Pelham konnte kürzlich einen Etappensieg einfahren – das Bundesverfassungsgericht kippte das vorhergegangene Urteil des Bundesgerichtshofes, welches zu Ungunsten Pelhams ausfiel. Nun wird der Fall dem europäischen Gerichtshof anvertraut – seit 2002 gelten EU-weit nämlich dieselben Urheberrechtsgesetze.
Gegenstand der Verhandlung ist ein zweisekündiges Sample in Sabrina Setlurs Song „Nur mir“ , den Pelham 1997 produziert hatte. Das Sample war Kraftwerks „Metall auf Metall“ von 1977 entnommen und in einem sehr aufwendigen und kostspieligen Verfahren modifiziert worden.
Trotzdem klagten Kraftwerk 2012 gegen den vermeintlichen Diebstahl – der Bundesgerichtshof verurteilte Pelham daraufhin. Im November 2015 wurde der Fall in einer mündlichen Verhandlung vorm Verfassungsgericht neu aufgerollt, was darauf hindeutet, dass dieses eine Reform dieser Restriktionen in Erwägung zu ziehen scheint.
Die Problemfragen, die im Prozess geklärt werden sollten: Wie hinderlich bzw. einschränkend ist eine derartige Restriktion für die Kunstfreiheit und kreative Prozesse? Und anderseitig: Welchen wirtschaftlichen Schaden trügen die Produzenten der Samplequellen bei einer Lockerung davon? Nun liegt es am Europäischen Gerichtshof, diese zu beantworten.
Die momentane Gesetzeslage erlaubt entsprechend dem Urteil des Bundesgerichtshofes lediglich die „freie Benutzung“ eines Samples, wenn dieses nicht „gleichwertig“ kopiert bzw. nachgespielt werden kann – was dazu führt, dass gerade aufwendige, komplexe Werke wie „Metall auf Metall“ ungeschützt sind, während einfache Werke unter Schutz stehen.

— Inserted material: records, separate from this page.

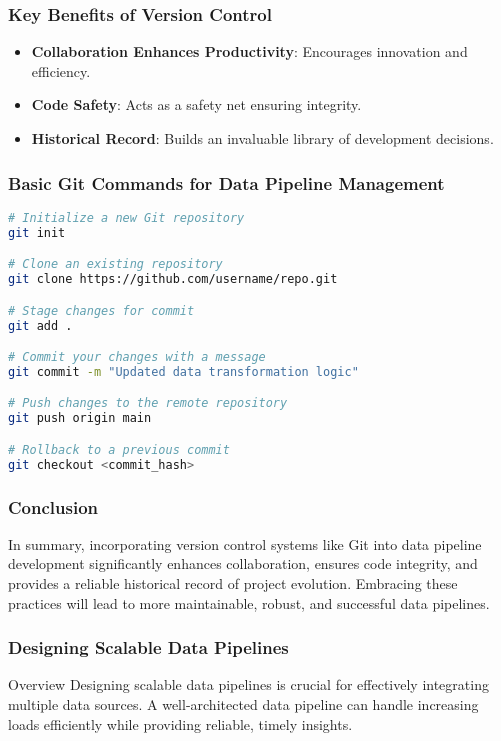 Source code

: \documentclass{beamer}
\begin{document}
\begin{frame}[fragile]
    \frametitle{Key Benefits of Version Control}
    \begin{itemize}
        \item \textbf{Collaboration Enhances Productivity}: Encourages innovation and efficiency.
        \item \textbf{Code Safety}: Acts as a safety net ensuring integrity.
        \item \textbf{Historical Record}: Builds an invaluable library of development decisions.
    \end{itemize}
\end{frame}

\begin{frame}[fragile]
    \frametitle{Basic Git Commands for Data Pipeline Management}
    \begin{lstlisting}[language=bash]
# Initialize a new Git repository
git init

# Clone an existing repository
git clone https://github.com/username/repo.git

# Stage changes for commit
git add .

# Commit your changes with a message
git commit -m "Updated data transformation logic"

# Push changes to the remote repository
git push origin main

# Rollback to a previous commit
git checkout <commit_hash>
    \end{lstlisting}
\end{frame}

\begin{frame}
    \frametitle{Conclusion}
    In summary, incorporating version control systems like Git into data pipeline development significantly enhances collaboration, ensures code integrity, 
    and provides a reliable historical record of project evolution. Embracing these practices will lead to more maintainable, robust, and successful data pipelines.
\end{frame}

\begin{frame}[fragile]
    \frametitle{Designing Scalable Data Pipelines}
    \begin{block}{Overview}
        Designing scalable data pipelines is crucial for effectively integrating multiple data sources. A well-architected data pipeline can handle increasing loads efficiently while providing reliable, timely insights.
    \end{block}
\end{frame}
\end{document}
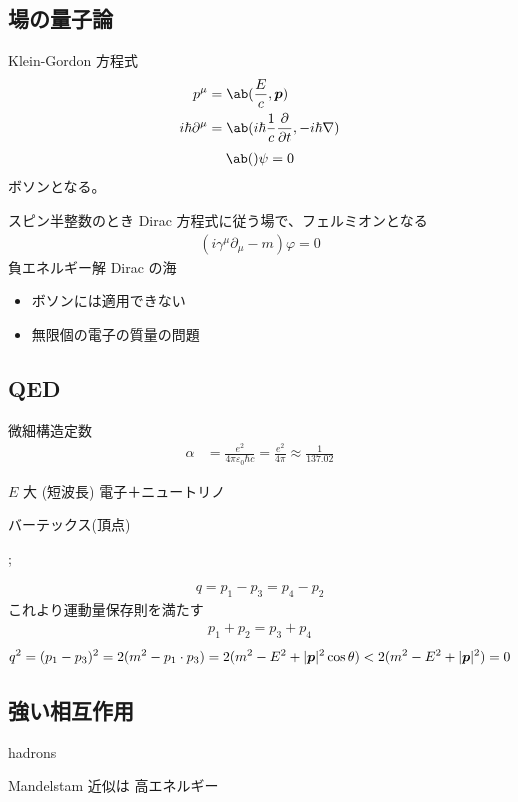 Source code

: \documentclass[a4paper,11pt]{jlreq}
\begin{document}
\subsection{場の量子論}
Klein-Gordon 方程式
\begin{align}
  p^\mu              & = \ab(\frac{E}{c}, \pp)                            \\
  i\hbar\partial^\mu & = \ab(i\hbar\frac{1}{c}\diffp{}{t}, -i\hbar\nabla)
\end{align}
\begin{align}
  \ab()\psi = 0
\end{align}
ボソンとなる。

スピン半整数のとき Dirac 方程式に従う場で、フェルミオンとなる
\begin{align}
  (i\gamma^\mu\partial_\mu - m)\varphi = 0
\end{align}
負エネルギー解
Dirac の海
\begin{itemize}
  \item ボソンには適用できない
  \item 無限個の電子の質量の問題
\end{itemize}


\subsection{QED}
微細構造定数
\begin{align}
  \alpha & = \frac{e^2}{4\pi\varepsilon_0\hbar c} = \frac{e^2}{4\pi} \approx \frac{1}{137.02}
\end{align}

$E$ 大 (短波長)
電子＋ニュートリノ

バーテックス(頂点)
\begin{center}
  ;
\end{center}
\begin{align}
  q = p_1 - p_3 = p_4 - p_2
\end{align}
これより運動量保存則を満たす
\begin{align}
  p_1 + p_2 = p_3 + p_4
\end{align}
\begin{align}
  q^2 = (p_1 - p_3)^2 = 2(m^2 - p_1\cdot p_3) = 2(m^2 - E^2 + |\bm{p}|^2\cos\theta) < 2(m^2 - E^2 + |\bm{p}|^2) = 0
\end{align}



\subsection{強い相互作用}
hadrons

Mandelstam
近似は 高エネルギー
\end{document}
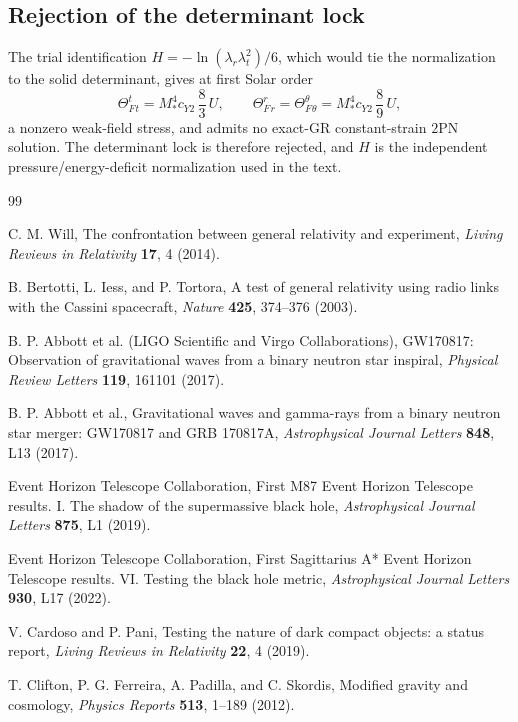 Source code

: \documentclass[12pt,a4paper]{article}
\begin{document}
\subsection*{Rejection of the determinant lock}

The trial identification $H=-\ln(\lambda_r\lambda_t^2)/6$, which would tie
the normalization to the solid determinant, gives at first Solar order
\[
\Theta_F^t{}_t=M_*^4c_{Y2}\,\frac{8}{3}\,U,\qquad
\Theta_F^r{}_r=\Theta_F^\theta{}_\theta=M_*^4c_{Y2}\,\frac{8}{9}\,U,
\]
a nonzero weak-field stress, and admits no exact-GR constant-strain $2$PN
solution. The determinant lock is therefore rejected, and $H$ is the
independent pressure/energy-deficit normalization used in the text.


\begin{thebibliography}{99}

C. M. Will, The confrontation between general relativity and experiment,
\textit{Living Reviews in Relativity} \textbf{17}, 4 (2014).

B. Bertotti, L. Iess, and P. Tortora, A test of general relativity using
radio links with the Cassini spacecraft, \textit{Nature} \textbf{425},
374--376 (2003).

B. P. Abbott et al. (LIGO Scientific and Virgo Collaborations), GW170817:
Observation of gravitational waves from a binary neutron star inspiral,
\textit{Physical Review Letters} \textbf{119}, 161101 (2017).

B. P. Abbott et al., Gravitational waves and gamma-rays from a binary
neutron star merger: GW170817 and GRB 170817A, \textit{Astrophysical
Journal Letters} \textbf{848}, L13 (2017).

Event Horizon Telescope Collaboration, First M87 Event Horizon Telescope
results. I. The shadow of the supermassive black hole,
\textit{Astrophysical Journal Letters} \textbf{875}, L1 (2019).

Event Horizon Telescope Collaboration, First Sagittarius A* Event Horizon
Telescope results. VI. Testing the black hole metric,
\textit{Astrophysical Journal Letters} \textbf{930}, L17 (2022).

V. Cardoso and P. Pani, Testing the nature of dark compact objects: a
status report, \textit{Living Reviews in Relativity} \textbf{22}, 4 (2019).

T. Clifton, P. G. Ferreira, A. Padilla, and C. Skordis, Modified gravity
and cosmology, \textit{Physics Reports} \textbf{513}, 1--189 (2012).


\end{thebibliography}
\end{document}
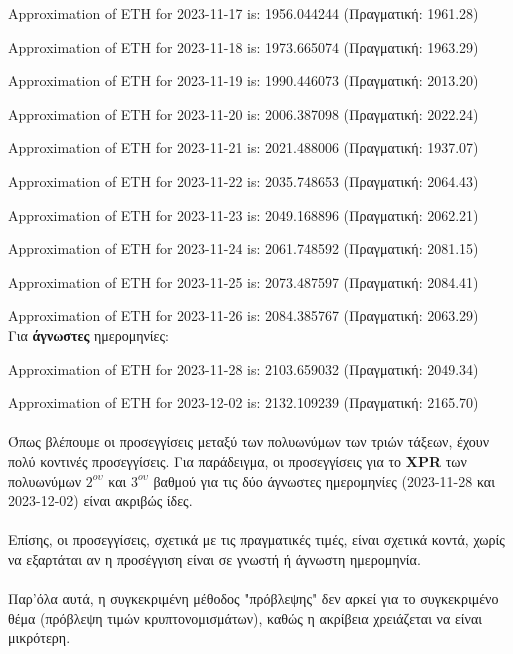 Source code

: \documentclass[a4paper, 14pt]{article}   %
\begin{document}
Approximation of ETH for 2023-11-17 is: 1956.044244 \small{(Πραγματική: 1961.28)}

Approximation of ETH for 2023-11-18 is: 1973.665074 \small{(Πραγματική: 1963.29)}

Approximation of ETH for 2023-11-19 is: 1990.446073 \small{(Πραγματική: 2013.20)}

Approximation of ETH for 2023-11-20 is: 2006.387098 \small{(Πραγματική: 2022.24)}

Approximation of ETH for 2023-11-21 is: 2021.488006 \small{(Πραγματική: 1937.07)}

Approximation of ETH for 2023-11-22 is: 2035.748653 \small{(Πραγματική: 2064.43)}

Approximation of ETH for 2023-11-23 is: 2049.168896 \small{(Πραγματική: 2062.21)}

Approximation of ETH for 2023-11-24 is: 2061.748592 \small{(Πραγματική: 2081.15)}

Approximation of ETH for 2023-11-25 is: 2073.487597 \small{(Πραγματική: 2084.41)}

Approximation of ETH for 2023-11-26 is: 2084.385767 \small{(Πραγματική: 2063.29)}\\

Για \textbf{άγνωστες} ημερομηνίες:

Approximation of ETH for 2023-11-28 is: 2103.659032 \small{(Πραγματική: 2049.34)}

Approximation of ETH for 2023-12-02 is: 2132.109239 \small{(Πραγματική: 2165.70)}\\\\
Όπως βλέπουμε οι προσεγγίσεις μεταξύ των πολυωνύμων των τριών τάξεων, έχουν πολύ κοντινές προσεγγίσεις. Για παράδειγμα, οι προσεγγίσεις για το \textbf{XPR} των πολυωνύμων $2^{ου}$ και $3^{ου}$ βαθμού για τις δύο άγνωστες ημερομηνίες \small(2023-11-28 και 2023-12-02) είναι ακριβώς ίδες.\\\\
Επίσης, οι προσεγγίσεις, σχετικά με τις πραγματικές τιμές, είναι σχετικά κοντά, χωρίς να εξαρτάται αν η προσέγγιση είναι σε γνωστή ή άγνωστη ημερομηνία.\\\\
Παρ'όλα αυτά, η συγκεκριμένη μέθοδος "πρόβλεψης" δεν αρκεί για το συγκεκριμένο θέμα (πρόβλεψη τιμών κρυπτονομισμάτων), καθώς η ακρίβεια χρειάζεται να είναι μικρότερη.
\end{document}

Dass Sampling einer der zentralen Aspekte von HipHop und Rapmusik ist, sollte in dieser Debatte auch berücksichtigt werden. Ebenso aber, dass die Entnahme von Samples nicht der plumpen Ersparnis von Arbeit auf Kosten der Mühen Anderer geschehen sollte. Eine Gesetzgebung nach diesen Kriterien erachteten die Verfassungsrichter aber nun für ungeeignet.
Pelham äußerte sich diesbezüglich: „HipHop ist dann nicht mehr möglich“ . Wenn man bedenkt, wie oft Rapper und HipHop-Produzenten in derartige Fälle verwickelt sind, hat er damit wohl gar nicht Unrecht.